### TASK OBJECTIVE
Once the line with "### **Ahora (Arquitectura Unificada)**" is found, return it along with every line after it, exactly, through the end of the material.

_ _ _ _ _

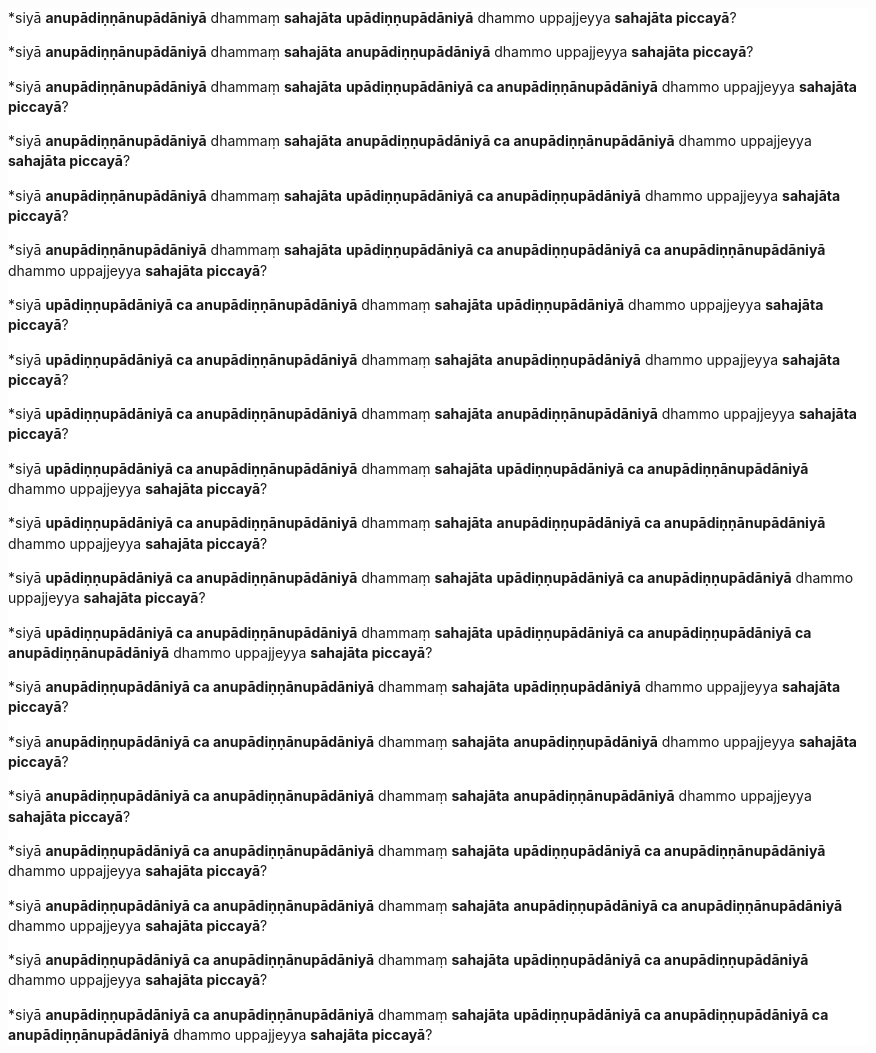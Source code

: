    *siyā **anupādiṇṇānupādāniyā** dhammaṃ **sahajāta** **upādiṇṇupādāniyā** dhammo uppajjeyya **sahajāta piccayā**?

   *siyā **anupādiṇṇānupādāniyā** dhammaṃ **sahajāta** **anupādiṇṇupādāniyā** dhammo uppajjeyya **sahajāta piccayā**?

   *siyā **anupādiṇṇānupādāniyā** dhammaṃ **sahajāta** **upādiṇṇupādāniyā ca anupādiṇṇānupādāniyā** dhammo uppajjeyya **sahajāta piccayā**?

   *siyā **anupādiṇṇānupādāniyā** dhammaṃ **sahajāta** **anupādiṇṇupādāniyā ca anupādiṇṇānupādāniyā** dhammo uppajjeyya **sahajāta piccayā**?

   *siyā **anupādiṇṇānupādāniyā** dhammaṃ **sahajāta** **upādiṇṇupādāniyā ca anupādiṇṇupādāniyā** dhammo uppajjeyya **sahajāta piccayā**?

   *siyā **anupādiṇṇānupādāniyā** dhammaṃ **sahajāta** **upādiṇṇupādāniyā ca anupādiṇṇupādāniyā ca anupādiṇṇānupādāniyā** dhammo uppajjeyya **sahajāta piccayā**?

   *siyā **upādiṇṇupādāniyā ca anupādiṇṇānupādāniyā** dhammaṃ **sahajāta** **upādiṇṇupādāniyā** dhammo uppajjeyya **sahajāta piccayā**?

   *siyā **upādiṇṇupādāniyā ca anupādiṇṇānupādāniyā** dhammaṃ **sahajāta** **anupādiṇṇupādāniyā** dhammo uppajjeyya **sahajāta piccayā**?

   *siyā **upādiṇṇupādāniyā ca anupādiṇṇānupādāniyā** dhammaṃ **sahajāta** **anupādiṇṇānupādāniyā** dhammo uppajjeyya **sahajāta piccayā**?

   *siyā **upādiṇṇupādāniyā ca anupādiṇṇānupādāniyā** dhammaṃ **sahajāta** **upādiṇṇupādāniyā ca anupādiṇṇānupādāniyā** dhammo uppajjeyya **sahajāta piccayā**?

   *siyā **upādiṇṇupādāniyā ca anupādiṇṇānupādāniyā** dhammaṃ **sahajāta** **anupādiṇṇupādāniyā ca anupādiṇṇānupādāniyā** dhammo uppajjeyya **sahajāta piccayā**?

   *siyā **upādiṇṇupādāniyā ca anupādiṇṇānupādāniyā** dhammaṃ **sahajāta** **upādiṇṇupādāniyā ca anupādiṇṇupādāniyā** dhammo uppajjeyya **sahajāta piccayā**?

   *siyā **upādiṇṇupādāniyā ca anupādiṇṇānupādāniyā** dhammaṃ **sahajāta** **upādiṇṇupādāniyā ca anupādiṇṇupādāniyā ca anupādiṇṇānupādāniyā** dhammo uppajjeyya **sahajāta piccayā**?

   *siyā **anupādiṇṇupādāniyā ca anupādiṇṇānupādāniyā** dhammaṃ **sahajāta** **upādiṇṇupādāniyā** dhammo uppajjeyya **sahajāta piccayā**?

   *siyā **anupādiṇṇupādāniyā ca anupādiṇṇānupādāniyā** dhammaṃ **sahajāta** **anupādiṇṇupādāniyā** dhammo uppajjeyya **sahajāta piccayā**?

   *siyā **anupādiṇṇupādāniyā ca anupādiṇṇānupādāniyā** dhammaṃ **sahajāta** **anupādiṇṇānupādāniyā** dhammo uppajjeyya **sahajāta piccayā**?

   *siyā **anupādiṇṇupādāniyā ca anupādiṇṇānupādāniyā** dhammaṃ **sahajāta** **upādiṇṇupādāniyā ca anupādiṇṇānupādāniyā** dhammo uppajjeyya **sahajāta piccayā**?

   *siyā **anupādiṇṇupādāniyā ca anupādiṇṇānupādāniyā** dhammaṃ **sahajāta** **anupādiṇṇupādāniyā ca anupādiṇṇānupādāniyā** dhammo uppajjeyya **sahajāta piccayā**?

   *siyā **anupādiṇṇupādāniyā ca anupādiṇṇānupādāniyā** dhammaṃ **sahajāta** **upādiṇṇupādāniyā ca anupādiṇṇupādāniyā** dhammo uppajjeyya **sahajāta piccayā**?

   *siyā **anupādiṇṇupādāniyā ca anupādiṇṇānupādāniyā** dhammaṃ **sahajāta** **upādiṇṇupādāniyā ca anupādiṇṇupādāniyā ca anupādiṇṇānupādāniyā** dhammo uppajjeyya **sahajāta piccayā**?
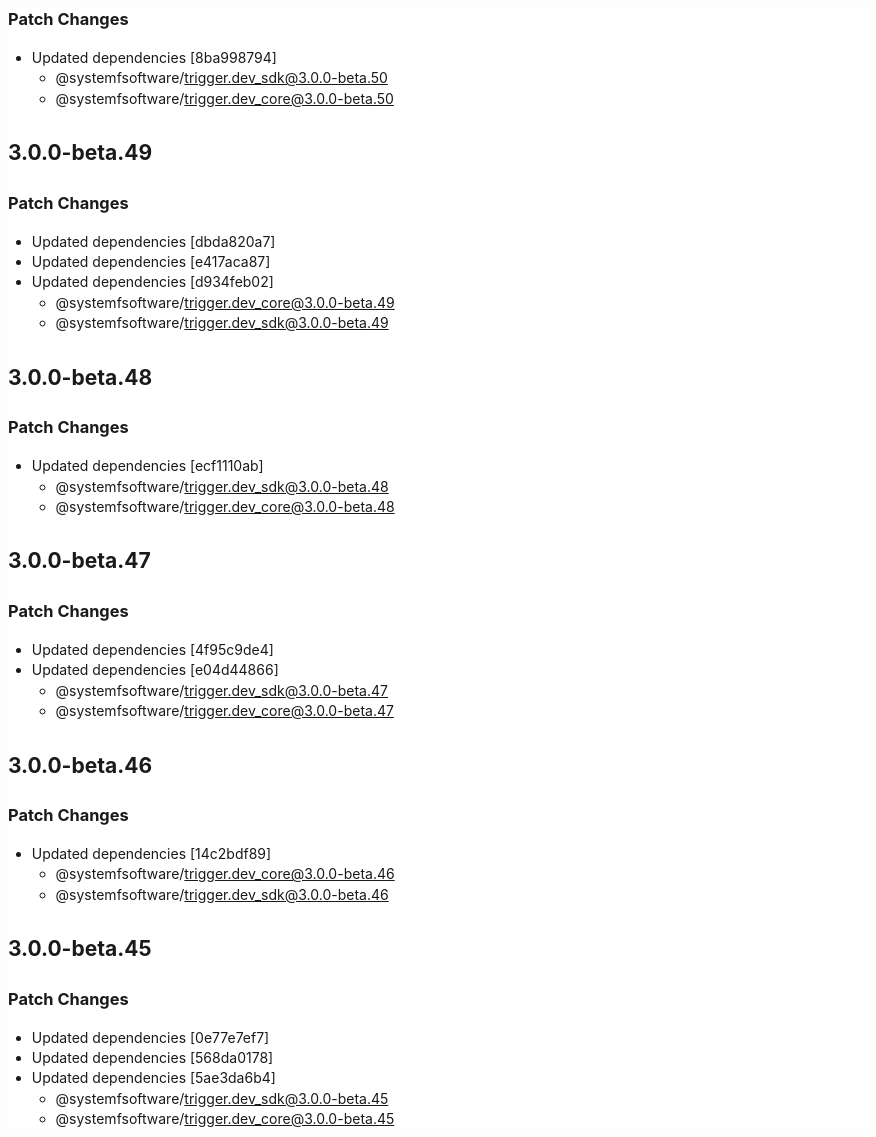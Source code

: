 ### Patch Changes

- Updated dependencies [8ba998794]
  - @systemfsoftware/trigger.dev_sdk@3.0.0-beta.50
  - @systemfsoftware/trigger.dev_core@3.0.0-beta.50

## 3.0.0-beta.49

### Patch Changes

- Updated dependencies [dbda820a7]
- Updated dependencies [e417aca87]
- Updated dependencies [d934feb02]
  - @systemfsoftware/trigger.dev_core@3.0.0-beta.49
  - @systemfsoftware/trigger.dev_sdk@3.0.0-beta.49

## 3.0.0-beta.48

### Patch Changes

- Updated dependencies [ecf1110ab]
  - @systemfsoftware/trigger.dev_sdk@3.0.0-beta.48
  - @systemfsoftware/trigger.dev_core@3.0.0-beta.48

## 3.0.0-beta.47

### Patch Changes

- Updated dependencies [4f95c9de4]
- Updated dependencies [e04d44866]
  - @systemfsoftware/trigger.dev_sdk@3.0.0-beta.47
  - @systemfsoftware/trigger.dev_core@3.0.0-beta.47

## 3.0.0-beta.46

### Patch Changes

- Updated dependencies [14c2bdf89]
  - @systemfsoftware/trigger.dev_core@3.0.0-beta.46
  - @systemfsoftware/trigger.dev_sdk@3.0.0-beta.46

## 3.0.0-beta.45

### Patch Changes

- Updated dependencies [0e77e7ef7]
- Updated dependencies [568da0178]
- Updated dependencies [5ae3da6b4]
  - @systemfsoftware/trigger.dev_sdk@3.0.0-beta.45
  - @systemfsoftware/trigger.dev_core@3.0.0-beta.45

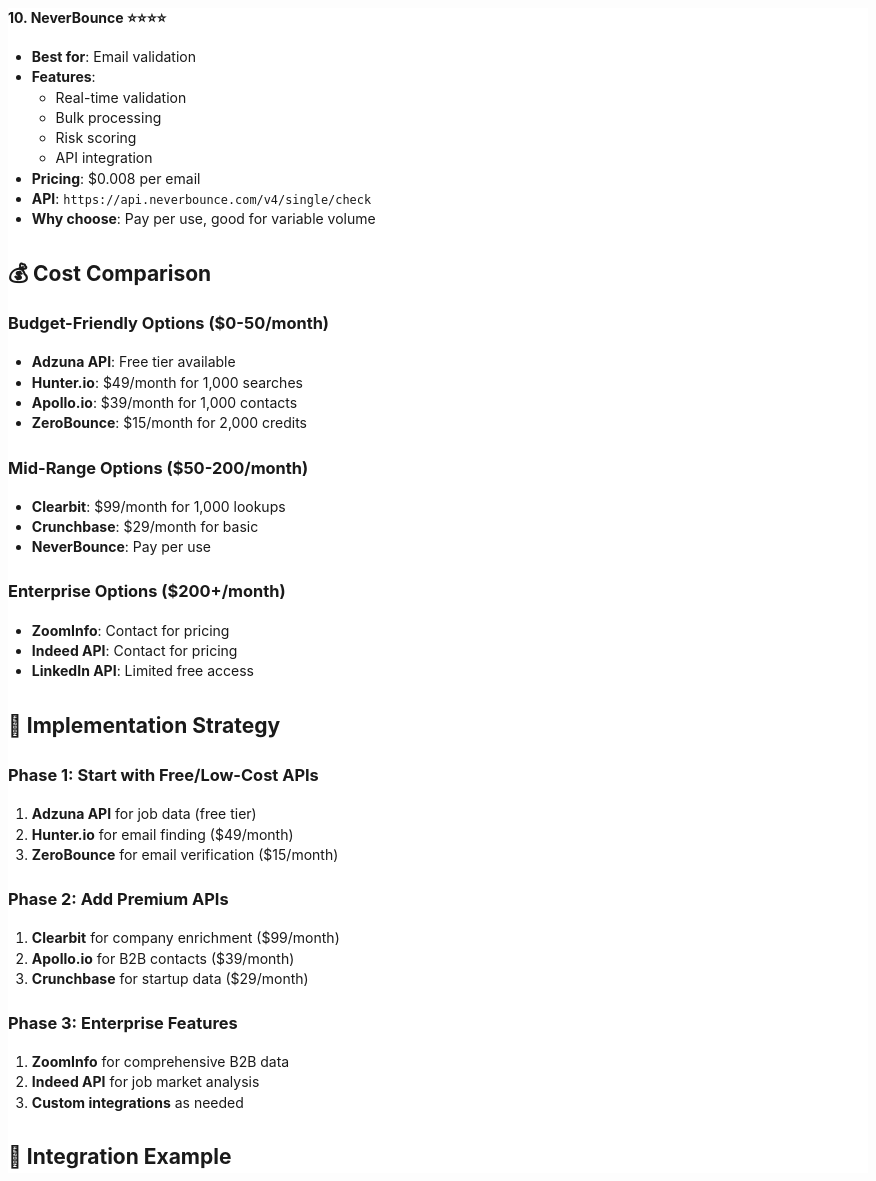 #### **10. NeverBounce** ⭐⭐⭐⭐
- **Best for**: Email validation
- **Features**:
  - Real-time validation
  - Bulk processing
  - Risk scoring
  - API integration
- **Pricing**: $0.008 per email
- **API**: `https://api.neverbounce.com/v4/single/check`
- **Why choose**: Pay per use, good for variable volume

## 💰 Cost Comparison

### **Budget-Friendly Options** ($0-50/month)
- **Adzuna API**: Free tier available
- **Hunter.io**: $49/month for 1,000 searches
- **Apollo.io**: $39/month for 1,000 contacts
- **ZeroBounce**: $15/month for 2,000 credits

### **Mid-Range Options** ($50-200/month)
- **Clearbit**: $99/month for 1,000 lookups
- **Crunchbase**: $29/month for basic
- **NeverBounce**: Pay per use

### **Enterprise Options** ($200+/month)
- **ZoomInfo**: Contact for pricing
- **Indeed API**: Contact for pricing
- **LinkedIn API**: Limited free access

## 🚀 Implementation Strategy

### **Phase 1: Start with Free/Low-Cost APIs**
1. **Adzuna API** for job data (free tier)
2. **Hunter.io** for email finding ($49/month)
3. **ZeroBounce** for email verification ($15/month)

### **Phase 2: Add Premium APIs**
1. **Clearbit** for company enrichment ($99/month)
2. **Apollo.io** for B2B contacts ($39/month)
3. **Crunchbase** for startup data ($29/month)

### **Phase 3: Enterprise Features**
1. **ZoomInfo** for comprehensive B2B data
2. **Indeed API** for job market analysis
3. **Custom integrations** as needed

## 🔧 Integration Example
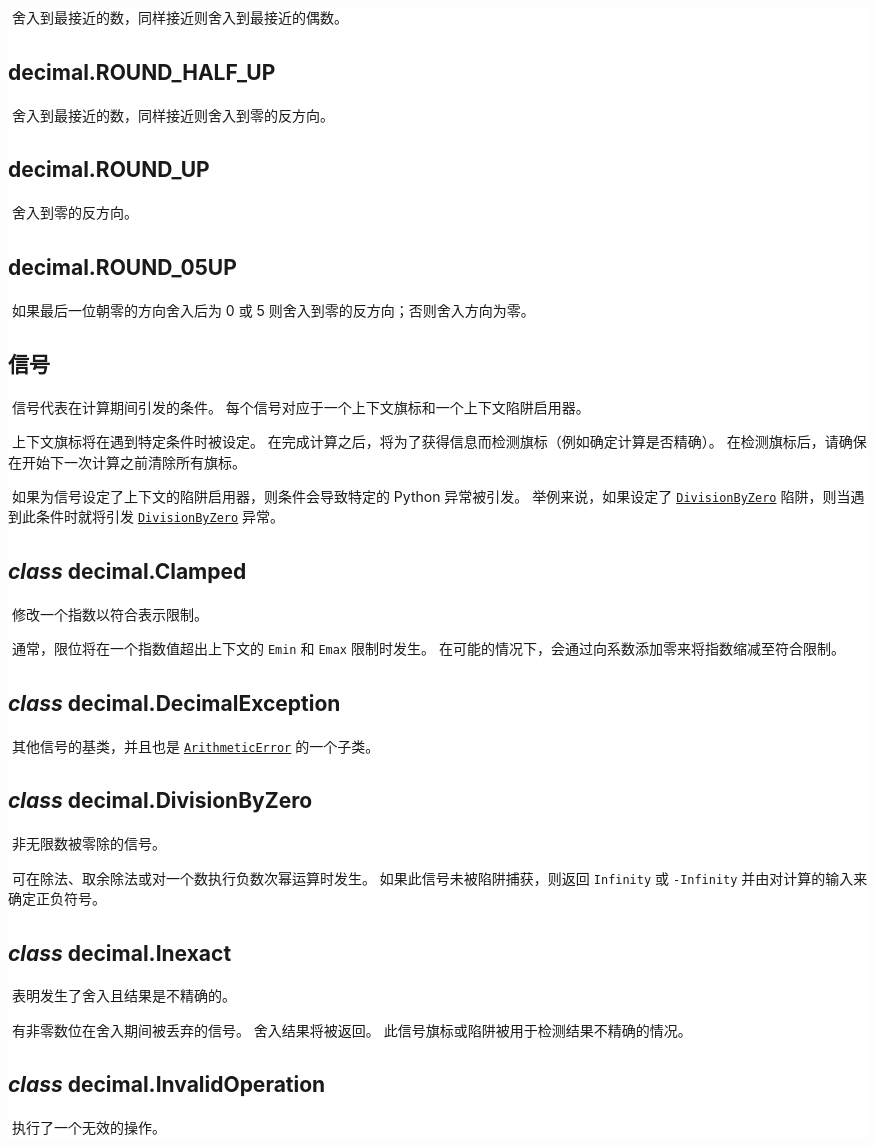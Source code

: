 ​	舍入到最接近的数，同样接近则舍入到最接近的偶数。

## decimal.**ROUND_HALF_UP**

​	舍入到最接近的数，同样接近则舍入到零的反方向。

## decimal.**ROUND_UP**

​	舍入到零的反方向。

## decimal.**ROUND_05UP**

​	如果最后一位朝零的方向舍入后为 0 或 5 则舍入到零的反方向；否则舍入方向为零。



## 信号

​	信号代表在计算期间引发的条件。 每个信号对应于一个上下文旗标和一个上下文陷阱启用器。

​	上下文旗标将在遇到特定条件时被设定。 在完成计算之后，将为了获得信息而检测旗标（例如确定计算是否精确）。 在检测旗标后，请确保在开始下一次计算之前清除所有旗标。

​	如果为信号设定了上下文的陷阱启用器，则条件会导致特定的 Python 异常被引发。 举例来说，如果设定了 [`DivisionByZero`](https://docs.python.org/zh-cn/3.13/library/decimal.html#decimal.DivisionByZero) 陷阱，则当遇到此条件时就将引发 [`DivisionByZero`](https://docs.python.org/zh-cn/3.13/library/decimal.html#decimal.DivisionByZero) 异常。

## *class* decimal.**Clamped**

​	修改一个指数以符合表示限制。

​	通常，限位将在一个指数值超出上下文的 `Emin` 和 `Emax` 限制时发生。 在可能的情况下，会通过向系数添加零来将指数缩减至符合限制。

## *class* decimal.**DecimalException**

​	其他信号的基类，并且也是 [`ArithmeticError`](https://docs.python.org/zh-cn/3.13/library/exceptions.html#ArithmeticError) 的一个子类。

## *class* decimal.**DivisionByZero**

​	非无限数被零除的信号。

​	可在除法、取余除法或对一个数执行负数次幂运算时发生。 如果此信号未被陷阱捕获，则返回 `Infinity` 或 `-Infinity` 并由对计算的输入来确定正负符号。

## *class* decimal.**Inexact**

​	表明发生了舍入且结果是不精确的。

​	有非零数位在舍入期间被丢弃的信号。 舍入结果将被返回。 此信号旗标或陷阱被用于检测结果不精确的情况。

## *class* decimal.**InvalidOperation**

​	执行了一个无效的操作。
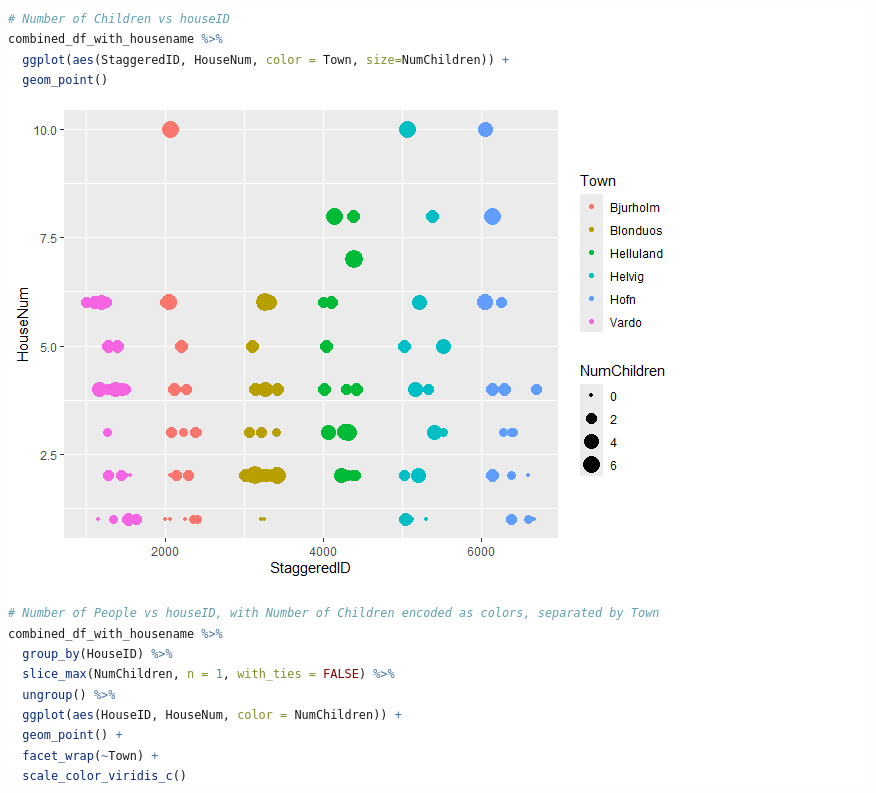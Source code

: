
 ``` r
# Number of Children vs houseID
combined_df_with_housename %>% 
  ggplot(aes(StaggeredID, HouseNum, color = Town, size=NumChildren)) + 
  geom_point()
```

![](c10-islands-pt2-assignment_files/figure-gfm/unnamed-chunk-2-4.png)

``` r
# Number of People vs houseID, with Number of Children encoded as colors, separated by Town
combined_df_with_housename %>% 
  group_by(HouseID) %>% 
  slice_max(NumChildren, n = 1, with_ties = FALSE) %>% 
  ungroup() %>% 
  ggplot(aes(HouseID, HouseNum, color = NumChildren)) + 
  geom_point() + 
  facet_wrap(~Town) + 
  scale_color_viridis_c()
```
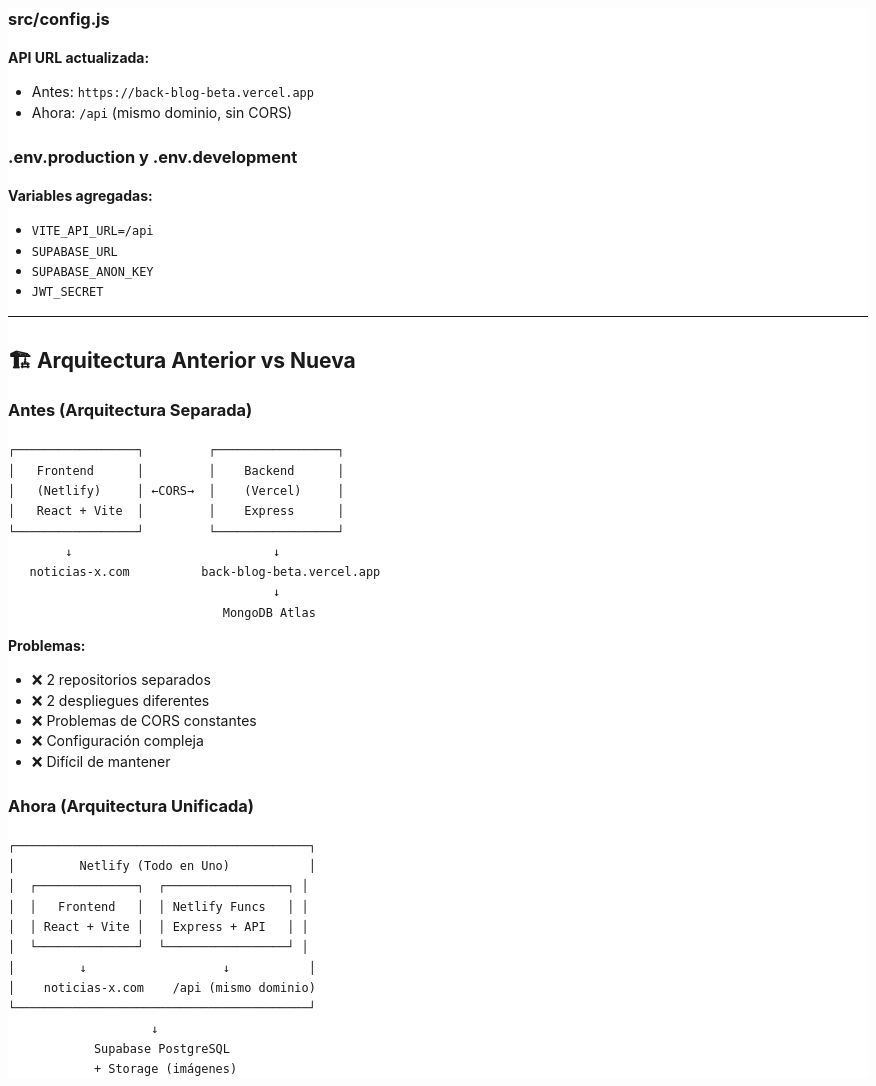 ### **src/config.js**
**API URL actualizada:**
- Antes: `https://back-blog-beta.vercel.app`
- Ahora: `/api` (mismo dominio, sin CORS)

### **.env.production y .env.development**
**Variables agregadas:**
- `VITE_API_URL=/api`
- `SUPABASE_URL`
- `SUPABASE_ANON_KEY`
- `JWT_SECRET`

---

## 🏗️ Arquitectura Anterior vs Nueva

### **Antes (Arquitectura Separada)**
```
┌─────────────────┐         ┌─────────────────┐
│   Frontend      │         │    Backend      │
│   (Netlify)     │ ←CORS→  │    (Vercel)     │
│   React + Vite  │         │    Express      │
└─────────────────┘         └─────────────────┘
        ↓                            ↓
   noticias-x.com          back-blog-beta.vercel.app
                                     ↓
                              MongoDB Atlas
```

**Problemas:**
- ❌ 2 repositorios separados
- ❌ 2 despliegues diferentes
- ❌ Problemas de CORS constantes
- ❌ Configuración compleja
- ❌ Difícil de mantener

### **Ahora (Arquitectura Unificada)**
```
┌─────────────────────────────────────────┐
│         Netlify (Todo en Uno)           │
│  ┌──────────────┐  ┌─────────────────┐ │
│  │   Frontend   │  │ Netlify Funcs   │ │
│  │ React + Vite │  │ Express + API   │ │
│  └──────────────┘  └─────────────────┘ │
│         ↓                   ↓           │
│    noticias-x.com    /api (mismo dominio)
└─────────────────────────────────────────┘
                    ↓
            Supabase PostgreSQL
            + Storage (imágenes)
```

_ _ _ _ _

### SOLUTION TO THIS PROBLEM
### **Ahora (Arquitectura Unificada)**
```
┌─────────────────────────────────────────┐
│         Netlify (Todo en Uno)           │
│  ┌──────────────┐  ┌─────────────────┐ │
│  │   Frontend   │  │ Netlify Funcs   │ │
│  │ React + Vite │  │ Express + API   │ │
│  └──────────────┘  └─────────────────┘ │
│         ↓                   ↓           │
│    noticias-x.com    /api (mismo dominio)
└─────────────────────────────────────────┘
                    ↓
            Supabase PostgreSQL
            + Storage (imágenes)
```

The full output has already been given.